Work instructions: Give only the number of lines below that contain the word "velocity".

====================

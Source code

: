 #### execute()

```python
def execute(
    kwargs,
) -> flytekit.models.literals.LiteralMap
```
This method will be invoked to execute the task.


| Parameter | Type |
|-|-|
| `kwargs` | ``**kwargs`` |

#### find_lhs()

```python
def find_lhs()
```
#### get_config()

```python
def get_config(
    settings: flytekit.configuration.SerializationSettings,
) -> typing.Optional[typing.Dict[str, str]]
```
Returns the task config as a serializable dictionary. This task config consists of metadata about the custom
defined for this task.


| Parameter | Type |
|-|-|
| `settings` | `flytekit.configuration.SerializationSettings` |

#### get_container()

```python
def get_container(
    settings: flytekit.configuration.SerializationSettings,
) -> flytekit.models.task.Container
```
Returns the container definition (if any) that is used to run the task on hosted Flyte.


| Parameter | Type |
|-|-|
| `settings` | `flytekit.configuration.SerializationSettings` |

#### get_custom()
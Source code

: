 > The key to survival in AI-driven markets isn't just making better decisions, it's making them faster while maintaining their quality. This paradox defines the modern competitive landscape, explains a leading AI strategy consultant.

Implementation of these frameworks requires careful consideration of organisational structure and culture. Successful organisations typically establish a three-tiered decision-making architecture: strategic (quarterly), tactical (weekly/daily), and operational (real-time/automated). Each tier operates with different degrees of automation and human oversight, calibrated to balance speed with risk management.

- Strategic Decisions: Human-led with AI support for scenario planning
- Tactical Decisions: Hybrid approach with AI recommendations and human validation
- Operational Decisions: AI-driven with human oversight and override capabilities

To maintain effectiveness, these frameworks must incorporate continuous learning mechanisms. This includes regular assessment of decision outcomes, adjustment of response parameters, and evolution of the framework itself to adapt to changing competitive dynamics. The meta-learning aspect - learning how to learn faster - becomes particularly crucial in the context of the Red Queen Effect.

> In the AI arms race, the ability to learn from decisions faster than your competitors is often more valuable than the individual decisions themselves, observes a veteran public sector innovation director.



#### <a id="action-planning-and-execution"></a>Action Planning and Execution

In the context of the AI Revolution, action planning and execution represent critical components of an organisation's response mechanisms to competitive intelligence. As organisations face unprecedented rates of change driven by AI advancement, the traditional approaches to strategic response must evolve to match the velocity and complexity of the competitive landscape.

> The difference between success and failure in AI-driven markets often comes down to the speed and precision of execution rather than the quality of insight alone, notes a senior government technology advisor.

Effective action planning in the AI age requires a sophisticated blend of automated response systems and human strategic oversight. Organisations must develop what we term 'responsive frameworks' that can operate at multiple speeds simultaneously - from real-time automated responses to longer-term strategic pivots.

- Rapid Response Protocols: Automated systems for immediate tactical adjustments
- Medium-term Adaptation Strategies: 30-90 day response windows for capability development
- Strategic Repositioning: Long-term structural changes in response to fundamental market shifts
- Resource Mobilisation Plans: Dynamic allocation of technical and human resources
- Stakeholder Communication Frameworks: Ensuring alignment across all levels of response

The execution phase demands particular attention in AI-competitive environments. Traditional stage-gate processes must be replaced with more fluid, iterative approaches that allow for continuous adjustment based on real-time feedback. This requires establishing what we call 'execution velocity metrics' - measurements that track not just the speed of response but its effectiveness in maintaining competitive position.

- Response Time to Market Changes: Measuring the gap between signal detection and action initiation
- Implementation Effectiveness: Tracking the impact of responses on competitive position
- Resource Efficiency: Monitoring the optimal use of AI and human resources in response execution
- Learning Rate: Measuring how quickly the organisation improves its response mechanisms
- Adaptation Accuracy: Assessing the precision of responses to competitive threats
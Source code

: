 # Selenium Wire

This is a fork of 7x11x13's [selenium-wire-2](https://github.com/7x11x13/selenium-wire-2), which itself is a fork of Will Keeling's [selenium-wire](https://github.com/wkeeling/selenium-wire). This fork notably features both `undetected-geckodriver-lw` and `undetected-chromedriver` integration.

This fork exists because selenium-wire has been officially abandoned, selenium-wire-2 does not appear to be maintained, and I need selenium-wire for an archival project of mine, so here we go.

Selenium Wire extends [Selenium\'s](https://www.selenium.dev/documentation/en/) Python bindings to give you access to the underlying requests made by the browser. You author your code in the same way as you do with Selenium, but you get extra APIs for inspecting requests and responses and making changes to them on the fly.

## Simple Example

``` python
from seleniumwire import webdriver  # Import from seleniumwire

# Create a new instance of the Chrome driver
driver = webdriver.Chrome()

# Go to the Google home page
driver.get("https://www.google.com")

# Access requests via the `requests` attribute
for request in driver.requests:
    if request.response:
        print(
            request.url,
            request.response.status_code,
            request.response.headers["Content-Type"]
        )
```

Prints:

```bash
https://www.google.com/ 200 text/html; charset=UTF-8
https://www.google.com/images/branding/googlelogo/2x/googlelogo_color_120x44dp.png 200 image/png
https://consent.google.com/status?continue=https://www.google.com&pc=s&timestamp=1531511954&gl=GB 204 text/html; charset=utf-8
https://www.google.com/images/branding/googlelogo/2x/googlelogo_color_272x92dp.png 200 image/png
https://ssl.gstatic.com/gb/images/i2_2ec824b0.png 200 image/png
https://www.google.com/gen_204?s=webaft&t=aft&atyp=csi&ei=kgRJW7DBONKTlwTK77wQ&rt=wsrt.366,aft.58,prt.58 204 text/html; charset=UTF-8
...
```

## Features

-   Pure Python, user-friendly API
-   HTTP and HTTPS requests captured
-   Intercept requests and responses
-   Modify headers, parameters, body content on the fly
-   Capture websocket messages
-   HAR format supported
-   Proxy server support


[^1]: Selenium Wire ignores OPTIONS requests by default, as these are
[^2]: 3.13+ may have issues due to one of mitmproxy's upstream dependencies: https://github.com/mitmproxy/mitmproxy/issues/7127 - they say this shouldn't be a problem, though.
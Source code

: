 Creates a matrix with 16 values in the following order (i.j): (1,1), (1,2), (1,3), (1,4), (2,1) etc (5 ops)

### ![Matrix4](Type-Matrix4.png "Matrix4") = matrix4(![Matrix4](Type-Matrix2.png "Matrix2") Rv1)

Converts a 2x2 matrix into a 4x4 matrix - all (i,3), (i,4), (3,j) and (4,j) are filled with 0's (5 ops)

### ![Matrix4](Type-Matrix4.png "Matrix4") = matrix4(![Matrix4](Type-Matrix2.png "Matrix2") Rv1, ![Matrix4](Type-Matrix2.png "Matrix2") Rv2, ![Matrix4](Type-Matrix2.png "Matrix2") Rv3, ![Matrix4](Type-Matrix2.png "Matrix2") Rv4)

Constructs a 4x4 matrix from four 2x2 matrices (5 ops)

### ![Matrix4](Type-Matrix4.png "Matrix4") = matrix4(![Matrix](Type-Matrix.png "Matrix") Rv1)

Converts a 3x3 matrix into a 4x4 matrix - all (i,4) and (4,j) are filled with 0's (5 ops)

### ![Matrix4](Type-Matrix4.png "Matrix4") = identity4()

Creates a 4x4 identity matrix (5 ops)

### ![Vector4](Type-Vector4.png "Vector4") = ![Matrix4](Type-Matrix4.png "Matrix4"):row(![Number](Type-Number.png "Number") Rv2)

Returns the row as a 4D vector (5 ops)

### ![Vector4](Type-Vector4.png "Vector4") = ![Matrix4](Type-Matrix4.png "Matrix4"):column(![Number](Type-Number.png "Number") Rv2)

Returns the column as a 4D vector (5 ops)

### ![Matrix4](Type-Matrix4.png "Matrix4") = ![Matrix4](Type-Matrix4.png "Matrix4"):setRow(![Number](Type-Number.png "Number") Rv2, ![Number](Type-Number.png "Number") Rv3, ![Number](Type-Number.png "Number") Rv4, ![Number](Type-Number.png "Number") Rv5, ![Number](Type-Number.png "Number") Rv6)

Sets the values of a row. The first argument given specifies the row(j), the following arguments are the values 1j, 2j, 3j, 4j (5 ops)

====================

Result of this task: 2